Why Agnes Martin is my favorite artist — and probably always will be.
I attended a retrospective of the American artist Agnes Martin’s work at Tate Modern in 2015, having never previously heard of her.
I would like to consider myself well-informed on art history, in a bookish sense, but this exhibition was to change that notion entirely.
Not just because I had not even been aware of such an accomplished artist up to that point, but because I had held a belief that art was to be ‘known’.
Something to be categorized and stored away neatly alongside Simpsons quotes and a list of the Tudors.
Perhaps I enjoyed this exhibition so much precisely because I entered with no preconceptions. Its main attraction to me was that it seemed quite empty.
What matters more is the real impact that seeing Agnes Martin’s work had on me.
Her paintings distilled a feeling that follows me everywhere: that paradoxical sense of controlled, steely, yet ultimately uncontrollable disorder.
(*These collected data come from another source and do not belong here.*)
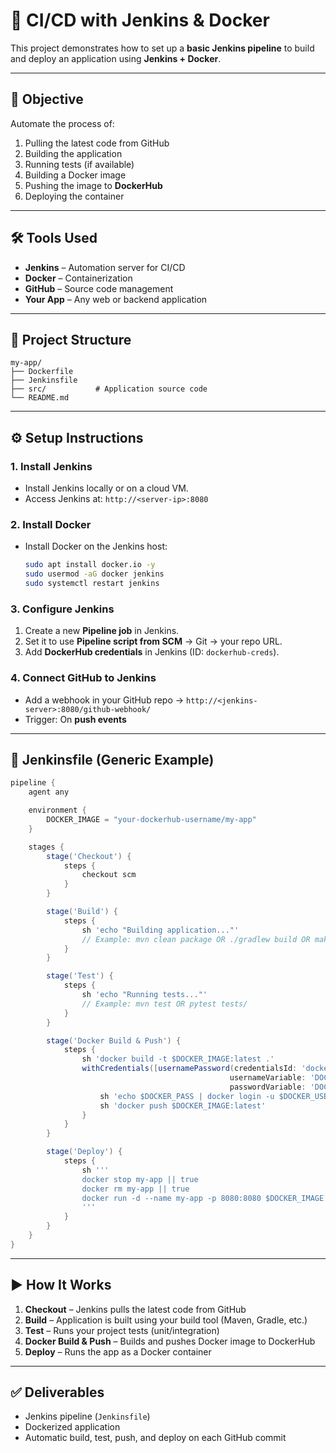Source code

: 
# 🚀 CI/CD with Jenkins & Docker

This project demonstrates how to set up a **basic Jenkins pipeline** to build and deploy an application using **Jenkins + Docker**.

---

## 📌 Objective

Automate the process of:

1. Pulling the latest code from GitHub
2. Building the application
3. Running tests (if available)
4. Building a Docker image
5. Pushing the image to **DockerHub**
6. Deploying the container

---

## 🛠 Tools Used

* **Jenkins** – Automation server for CI/CD
* **Docker** – Containerization
* **GitHub** – Source code management
* **Your App** – Any web or backend application

---

## 📂 Project Structure

```
my-app/
├── Dockerfile
├── Jenkinsfile
├── src/           # Application source code
└── README.md
```

---

## ⚙️ Setup Instructions

### 1. Install Jenkins

* Install Jenkins locally or on a cloud VM.
* Access Jenkins at: `http://<server-ip>:8080`

### 2. Install Docker

* Install Docker on the Jenkins host:

  ```bash
  sudo apt install docker.io -y
  sudo usermod -aG docker jenkins
  sudo systemctl restart jenkins
  ```

### 3. Configure Jenkins

1. Create a new **Pipeline job** in Jenkins.
2. Set it to use **Pipeline script from SCM** → Git → your repo URL.
3. Add **DockerHub credentials** in Jenkins (ID: `dockerhub-creds`).

### 4. Connect GitHub to Jenkins

* Add a webhook in your GitHub repo →
  `http://<jenkins-server>:8080/github-webhook/`
* Trigger: On **push events**

---

## 📜 Jenkinsfile (Generic Example)

```groovy
pipeline {
    agent any

    environment {
        DOCKER_IMAGE = "your-dockerhub-username/my-app"
    }

    stages {
        stage('Checkout') {
            steps {
                checkout scm
            }
        }

        stage('Build') {
            steps {
                sh 'echo "Building application..."'
                // Example: mvn clean package OR ./gradlew build OR make build
            }
        }

        stage('Test') {
            steps {
                sh 'echo "Running tests..."'
                // Example: mvn test OR pytest tests/
            }
        }

        stage('Docker Build & Push') {
            steps {
                sh 'docker build -t $DOCKER_IMAGE:latest .'
                withCredentials([usernamePassword(credentialsId: 'dockerhub-creds',
                                                 usernameVariable: 'DOCKER_USER',
                                                 passwordVariable: 'DOCKER_PASS')]) {
                    sh 'echo $DOCKER_PASS | docker login -u $DOCKER_USER --password-stdin'
                    sh 'docker push $DOCKER_IMAGE:latest'
                }
            }
        }

        stage('Deploy') {
            steps {
                sh '''
                docker stop my-app || true
                docker rm my-app || true
                docker run -d --name my-app -p 8080:8080 $DOCKER_IMAGE:latest
                '''
            }
        }
    }
}
```

---

## ▶️ How It Works

1. **Checkout** – Jenkins pulls the latest code from GitHub
2. **Build** – Application is built using your build tool (Maven, Gradle, etc.)
3. **Test** – Runs your project tests (unit/integration)
4. **Docker Build & Push** – Builds and pushes Docker image to DockerHub
5. **Deploy** – Runs the app as a Docker container

---

## ✅ Deliverables

* Jenkins pipeline (`Jenkinsfile`)
* Dockerized application
* Automatic build, test, push, and deploy on each GitHub commit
I struggled to put it into words before that day; I struggle equally so now.
Martin’s work has, however, been a steadfast companion since then.
I sat in a room filled with these intentionally imperfect grids at the Tate Modern and for the first time truly felt a connection with art.
I was struggling with anxiety and panic attacks at the time and these paintings helped. They helped, not because of their calm colors or patterns, but because of what lay beyond that appearance of stillness.
Perhaps reassured would be a more appropriate way of defining their impact.
I have never really been one for catch-all platitudes or easy panaceas, and here were paintings that told me I didn’t need to be — in fact, that I shouldn’t.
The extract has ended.